Fica, então, a contradição: por que uma violência é intolerável e outra é premiada? Por que violar um corpo por desejo sexual gera expulsão imediata, enquanto violar corpos pela privação, pelo frio, por ruídos estridentes, pela fome e falta de banho gera aplauso, premiação, patrocínio e narrativa heroica? 

É preciso reconhecer que há uma banalização perigosa da violência psicológica, que quando é apresentada de forma lucrativa, transmitida ao vivo e patrocinada vira ‘prova de resistência’. 

Participantes do BBB 26 correm e gritam entusiasmados ao entrar na casa, vestindo macacões brancos com faixas pretas e cordões verdes. A cena captura um momento de intensa euforia e movimento, com os integrantes saindo do quarto branco para o cenário da casa do reality.
Legenda: Suportar absurdos, muitas vezes, é apenas ausência de possibilidades de escolha, desespero travestido de mérito.
Foto: Globo / Divulgação.

E tudo isso acontece com um dinheiro cenográfico exposto na sala aos participantes.

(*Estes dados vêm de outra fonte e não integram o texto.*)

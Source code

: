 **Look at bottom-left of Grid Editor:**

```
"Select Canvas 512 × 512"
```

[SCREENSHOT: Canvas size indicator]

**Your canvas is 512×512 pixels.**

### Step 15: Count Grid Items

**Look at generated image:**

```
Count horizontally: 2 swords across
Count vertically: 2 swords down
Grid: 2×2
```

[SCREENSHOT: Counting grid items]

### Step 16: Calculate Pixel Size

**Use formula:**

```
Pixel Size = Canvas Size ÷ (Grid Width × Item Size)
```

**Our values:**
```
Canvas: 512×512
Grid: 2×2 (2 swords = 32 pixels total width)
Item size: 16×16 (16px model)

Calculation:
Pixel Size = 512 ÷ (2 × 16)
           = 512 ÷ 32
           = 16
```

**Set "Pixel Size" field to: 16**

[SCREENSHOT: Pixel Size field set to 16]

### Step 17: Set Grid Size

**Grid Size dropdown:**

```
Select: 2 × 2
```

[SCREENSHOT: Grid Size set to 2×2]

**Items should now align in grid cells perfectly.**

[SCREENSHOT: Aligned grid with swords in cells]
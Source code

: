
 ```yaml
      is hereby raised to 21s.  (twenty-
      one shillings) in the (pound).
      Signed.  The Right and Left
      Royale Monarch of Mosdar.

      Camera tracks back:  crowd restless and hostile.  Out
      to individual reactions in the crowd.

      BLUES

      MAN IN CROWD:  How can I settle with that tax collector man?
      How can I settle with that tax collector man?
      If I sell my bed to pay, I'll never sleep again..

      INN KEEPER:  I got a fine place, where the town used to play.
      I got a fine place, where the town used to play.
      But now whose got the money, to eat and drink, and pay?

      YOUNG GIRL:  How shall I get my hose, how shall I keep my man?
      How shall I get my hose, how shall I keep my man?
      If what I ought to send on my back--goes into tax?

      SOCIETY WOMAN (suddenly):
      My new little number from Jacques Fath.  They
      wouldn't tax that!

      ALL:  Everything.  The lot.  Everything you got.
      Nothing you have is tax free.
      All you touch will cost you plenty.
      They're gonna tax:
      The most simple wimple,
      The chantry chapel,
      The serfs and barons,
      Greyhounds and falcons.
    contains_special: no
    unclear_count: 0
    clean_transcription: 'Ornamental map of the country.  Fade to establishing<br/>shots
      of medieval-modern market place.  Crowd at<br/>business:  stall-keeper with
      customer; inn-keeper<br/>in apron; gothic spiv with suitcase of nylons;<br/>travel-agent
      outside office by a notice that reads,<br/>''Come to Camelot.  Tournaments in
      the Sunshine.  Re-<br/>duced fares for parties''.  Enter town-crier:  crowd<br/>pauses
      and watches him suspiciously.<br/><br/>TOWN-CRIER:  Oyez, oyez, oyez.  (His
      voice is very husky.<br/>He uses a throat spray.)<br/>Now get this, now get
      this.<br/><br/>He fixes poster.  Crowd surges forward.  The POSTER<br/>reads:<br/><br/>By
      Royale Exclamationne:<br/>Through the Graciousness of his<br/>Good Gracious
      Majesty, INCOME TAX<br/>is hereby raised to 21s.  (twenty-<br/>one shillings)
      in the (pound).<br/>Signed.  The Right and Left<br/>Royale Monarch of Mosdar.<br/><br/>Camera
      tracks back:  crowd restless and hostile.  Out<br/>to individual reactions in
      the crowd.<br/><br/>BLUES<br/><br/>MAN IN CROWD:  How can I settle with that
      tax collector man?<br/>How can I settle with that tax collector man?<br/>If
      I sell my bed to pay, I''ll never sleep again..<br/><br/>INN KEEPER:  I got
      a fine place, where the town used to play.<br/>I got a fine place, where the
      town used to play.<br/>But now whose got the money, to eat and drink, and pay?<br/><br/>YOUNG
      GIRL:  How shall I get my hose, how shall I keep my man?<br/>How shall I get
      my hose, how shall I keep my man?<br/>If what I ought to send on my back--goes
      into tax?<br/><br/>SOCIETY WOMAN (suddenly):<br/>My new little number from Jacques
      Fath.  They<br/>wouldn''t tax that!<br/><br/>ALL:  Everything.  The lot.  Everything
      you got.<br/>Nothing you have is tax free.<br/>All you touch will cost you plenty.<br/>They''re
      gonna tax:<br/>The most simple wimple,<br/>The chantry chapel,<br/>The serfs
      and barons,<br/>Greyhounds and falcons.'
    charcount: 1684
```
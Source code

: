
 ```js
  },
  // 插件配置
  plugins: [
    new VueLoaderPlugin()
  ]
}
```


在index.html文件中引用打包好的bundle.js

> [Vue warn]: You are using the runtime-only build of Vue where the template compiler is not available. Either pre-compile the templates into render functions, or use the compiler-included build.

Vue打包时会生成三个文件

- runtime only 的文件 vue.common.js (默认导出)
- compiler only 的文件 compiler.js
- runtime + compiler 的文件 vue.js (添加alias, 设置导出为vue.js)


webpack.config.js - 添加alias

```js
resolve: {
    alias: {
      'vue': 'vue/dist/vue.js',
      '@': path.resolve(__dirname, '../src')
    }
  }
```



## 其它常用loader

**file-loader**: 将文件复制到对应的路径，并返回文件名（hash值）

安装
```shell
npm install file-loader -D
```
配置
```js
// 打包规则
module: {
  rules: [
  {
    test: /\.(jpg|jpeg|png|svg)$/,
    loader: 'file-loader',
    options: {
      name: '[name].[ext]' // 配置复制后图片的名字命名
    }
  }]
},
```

Um montante de dinheiro que parece recompensar limites ultrapassados, violências e funciona, simbolicamente, como justificativa para normalizar o inaceitável. 

O problema não é o Big Brother em si. O programa pode, sim, prestar um serviço à sociedade ao fomentar debates e ao repudiar com veemência certas violências. A contradição está em combater uma violência enquanto ensina, e premia, a suportar outro tipo de violência; em repudiar o assediador, mas celebrar quem enfrentou as condições degradantes impostas no Quarto Branco. Não são guerreiros, são submissos. Não é entretenimento, é banalização da violência. 

E, talvez, o mais perturbador de tudo sejam os aplausos, o público que vibra quando alguém "aguenta", que transforma submissão à violência em virtude, em prova de valor. Suportar absurdos não é sinônimo de grandeza. Muitas vezes, é apenas ausência de possibilidades de escolha, desespero travestido de mérito.